#ubuntu-laptop 2007-01-01
<AgentKilo> hi
#ubuntu-laptop 2007-01-02
<tumbleweed> hi, anyone know anything about gnome-power-manager?
<tumbleweed> acpi -V gives totally sane battery information
<tumbleweed> but gnome-power-manager thinks my battery is either full or empty
<tumbleweed> http://rivera.za.net/tmp/battery.png
<mdke_> tumbleweed: you should file a bug
<tumbleweed> mdke_: :-)
<tumbleweed> mdke_: I want to take a good look at gnome-power-manager first
<tumbleweed> see how it gets it's hands on the data
#ubuntu-laptop 2007-01-03
<tritium> hi crimsun
<tritium> How are things, crimsun?
<crimsun> hi, busy
<crimsun> you?
<tritium> Same.
* nixternal notes crimsun better be busy fixing my sound boog :)

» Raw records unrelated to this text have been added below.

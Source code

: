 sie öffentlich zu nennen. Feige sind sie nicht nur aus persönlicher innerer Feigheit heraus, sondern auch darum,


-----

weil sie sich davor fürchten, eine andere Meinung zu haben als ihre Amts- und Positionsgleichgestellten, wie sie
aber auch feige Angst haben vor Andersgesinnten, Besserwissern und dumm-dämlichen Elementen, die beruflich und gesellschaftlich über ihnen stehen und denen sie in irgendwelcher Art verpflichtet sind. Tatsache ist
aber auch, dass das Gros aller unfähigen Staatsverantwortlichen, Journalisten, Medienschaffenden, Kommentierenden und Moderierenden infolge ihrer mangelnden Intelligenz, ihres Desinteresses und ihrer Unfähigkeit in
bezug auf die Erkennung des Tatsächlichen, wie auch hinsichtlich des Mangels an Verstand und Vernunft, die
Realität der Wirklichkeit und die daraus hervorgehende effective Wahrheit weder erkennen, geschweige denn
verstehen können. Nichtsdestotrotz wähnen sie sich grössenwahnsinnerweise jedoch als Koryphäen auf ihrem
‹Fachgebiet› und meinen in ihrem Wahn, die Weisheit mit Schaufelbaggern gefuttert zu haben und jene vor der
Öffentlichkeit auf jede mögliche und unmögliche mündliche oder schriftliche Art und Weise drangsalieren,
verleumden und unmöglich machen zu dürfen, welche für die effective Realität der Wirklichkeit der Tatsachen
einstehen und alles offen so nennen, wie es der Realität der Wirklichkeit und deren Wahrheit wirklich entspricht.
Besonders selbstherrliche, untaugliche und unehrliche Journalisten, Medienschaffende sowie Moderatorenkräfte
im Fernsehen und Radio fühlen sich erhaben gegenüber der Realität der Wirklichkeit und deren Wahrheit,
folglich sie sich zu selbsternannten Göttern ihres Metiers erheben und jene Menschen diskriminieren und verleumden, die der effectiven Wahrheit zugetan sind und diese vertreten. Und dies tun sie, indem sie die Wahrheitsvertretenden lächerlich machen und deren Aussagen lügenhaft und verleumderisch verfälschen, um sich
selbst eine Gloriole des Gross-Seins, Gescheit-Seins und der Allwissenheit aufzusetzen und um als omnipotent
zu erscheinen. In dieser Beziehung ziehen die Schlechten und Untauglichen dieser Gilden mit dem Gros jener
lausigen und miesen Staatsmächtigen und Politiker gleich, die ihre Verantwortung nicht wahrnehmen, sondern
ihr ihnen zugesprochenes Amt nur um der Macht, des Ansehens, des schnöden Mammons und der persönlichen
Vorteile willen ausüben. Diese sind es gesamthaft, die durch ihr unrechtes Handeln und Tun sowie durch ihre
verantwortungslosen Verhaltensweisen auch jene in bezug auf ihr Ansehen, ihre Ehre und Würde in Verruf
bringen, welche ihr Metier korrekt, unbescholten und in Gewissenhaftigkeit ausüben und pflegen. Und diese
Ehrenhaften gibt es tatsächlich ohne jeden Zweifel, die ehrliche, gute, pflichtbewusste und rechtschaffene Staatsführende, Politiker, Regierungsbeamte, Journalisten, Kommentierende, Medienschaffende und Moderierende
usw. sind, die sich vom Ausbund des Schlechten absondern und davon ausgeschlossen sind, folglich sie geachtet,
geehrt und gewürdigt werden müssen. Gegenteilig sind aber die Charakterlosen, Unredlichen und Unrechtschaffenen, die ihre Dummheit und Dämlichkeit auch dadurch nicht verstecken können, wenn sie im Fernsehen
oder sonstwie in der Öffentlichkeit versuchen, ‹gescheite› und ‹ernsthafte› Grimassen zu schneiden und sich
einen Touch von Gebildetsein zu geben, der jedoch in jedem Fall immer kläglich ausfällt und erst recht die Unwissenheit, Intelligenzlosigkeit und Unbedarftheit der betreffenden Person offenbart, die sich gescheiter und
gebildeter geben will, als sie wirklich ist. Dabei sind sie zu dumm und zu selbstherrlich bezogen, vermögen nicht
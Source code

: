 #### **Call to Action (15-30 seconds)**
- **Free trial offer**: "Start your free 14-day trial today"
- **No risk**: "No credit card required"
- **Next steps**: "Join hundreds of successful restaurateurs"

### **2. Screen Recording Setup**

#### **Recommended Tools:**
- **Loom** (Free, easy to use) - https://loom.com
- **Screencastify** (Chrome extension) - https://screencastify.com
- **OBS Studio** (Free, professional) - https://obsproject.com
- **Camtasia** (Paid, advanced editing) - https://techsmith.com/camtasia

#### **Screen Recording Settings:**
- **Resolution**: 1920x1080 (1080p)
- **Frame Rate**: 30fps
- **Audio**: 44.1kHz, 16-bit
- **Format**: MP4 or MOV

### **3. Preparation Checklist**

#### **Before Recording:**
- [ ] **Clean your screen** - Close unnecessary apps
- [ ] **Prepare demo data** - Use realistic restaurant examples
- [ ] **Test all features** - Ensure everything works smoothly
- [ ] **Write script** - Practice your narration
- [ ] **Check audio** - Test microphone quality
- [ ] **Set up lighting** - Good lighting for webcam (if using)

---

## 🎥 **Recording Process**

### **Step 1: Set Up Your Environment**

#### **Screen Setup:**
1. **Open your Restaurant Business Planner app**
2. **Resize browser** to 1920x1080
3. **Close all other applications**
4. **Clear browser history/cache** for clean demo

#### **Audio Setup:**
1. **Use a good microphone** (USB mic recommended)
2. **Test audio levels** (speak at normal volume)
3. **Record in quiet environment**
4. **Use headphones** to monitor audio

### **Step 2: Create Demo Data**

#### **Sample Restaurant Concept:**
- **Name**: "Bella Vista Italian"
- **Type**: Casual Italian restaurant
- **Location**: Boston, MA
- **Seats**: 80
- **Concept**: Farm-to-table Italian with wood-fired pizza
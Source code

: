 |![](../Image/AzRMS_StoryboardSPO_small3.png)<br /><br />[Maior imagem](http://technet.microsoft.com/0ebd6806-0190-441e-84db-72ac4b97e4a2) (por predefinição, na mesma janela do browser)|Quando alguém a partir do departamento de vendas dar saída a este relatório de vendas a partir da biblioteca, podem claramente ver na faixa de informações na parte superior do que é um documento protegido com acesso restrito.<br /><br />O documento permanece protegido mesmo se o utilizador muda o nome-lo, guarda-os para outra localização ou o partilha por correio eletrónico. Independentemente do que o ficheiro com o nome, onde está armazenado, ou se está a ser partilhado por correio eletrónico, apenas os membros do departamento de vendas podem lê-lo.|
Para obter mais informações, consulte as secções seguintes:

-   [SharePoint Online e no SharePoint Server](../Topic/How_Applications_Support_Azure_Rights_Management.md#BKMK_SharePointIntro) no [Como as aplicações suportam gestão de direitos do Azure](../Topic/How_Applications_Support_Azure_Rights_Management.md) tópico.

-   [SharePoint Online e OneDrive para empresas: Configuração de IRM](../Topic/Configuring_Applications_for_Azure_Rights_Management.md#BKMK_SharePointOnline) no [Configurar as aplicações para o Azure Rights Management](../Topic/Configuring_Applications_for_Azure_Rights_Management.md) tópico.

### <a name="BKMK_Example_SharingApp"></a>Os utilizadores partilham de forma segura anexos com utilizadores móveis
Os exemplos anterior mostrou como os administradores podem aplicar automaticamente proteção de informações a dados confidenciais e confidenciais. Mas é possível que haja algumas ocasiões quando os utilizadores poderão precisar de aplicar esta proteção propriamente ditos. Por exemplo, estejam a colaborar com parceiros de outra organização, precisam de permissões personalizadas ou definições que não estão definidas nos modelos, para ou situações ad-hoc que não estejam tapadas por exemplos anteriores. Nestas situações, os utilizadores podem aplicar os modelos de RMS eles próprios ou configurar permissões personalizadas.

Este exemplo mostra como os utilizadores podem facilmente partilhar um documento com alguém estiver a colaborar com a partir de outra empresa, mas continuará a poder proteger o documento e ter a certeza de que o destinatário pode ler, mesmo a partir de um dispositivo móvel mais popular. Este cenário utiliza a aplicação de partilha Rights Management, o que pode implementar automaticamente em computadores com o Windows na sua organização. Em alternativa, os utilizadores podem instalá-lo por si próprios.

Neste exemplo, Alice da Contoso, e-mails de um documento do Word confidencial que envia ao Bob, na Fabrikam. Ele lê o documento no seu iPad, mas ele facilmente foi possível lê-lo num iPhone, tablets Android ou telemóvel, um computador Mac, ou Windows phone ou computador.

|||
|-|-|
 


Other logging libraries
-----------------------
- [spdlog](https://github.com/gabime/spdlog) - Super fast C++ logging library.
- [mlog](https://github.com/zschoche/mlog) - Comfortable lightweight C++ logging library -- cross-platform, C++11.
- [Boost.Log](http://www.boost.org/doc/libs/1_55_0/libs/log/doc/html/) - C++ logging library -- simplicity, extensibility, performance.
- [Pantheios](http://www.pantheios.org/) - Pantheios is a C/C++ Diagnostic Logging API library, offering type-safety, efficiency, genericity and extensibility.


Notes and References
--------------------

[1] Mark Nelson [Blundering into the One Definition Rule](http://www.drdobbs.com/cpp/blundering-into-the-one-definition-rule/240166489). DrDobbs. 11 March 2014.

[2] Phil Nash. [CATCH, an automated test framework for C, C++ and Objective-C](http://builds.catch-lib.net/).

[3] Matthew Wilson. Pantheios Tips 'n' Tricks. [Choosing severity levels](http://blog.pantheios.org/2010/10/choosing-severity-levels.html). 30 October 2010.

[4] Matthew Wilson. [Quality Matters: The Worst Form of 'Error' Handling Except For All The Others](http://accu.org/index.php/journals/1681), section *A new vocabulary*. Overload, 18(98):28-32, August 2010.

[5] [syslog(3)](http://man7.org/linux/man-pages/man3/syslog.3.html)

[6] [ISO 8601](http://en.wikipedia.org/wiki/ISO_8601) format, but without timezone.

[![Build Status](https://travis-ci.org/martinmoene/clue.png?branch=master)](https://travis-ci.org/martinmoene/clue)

<tritium> But, trying to find some time to test herd-1.
* nixternal hurries and runs prior to getting bashed from...
<crimsun> what's your sound bug?
<crimsun> nixternal: did you actually have a reference to a bug report, or is this utter crap?
<nixternal> it is the one we discussed that is to be fixed with the latest alsa-drivers you were/are working on
<nixternal> intel sound really low on the laptop
<crimsun> so have you been proactive in testing 2.6.20-3.4?
<nixternal> not on edgy i haven't
<crimsun> it has been available for about 21 hours
* crimsun sighs
<nixternal> ok, here is a dumb question, how do i safely go about getting the 2.6.20-3.4 kernel in edgy?
<crimsun> download the appropriate linux-image deb
<nixternal> k, so i will grab the image, headers, and restricted-modules
<crimsun> do you need all that?
<nixternal> ya, vmware server
<nixternal> hrmm. i forget that i don't need restricted with my laptop :)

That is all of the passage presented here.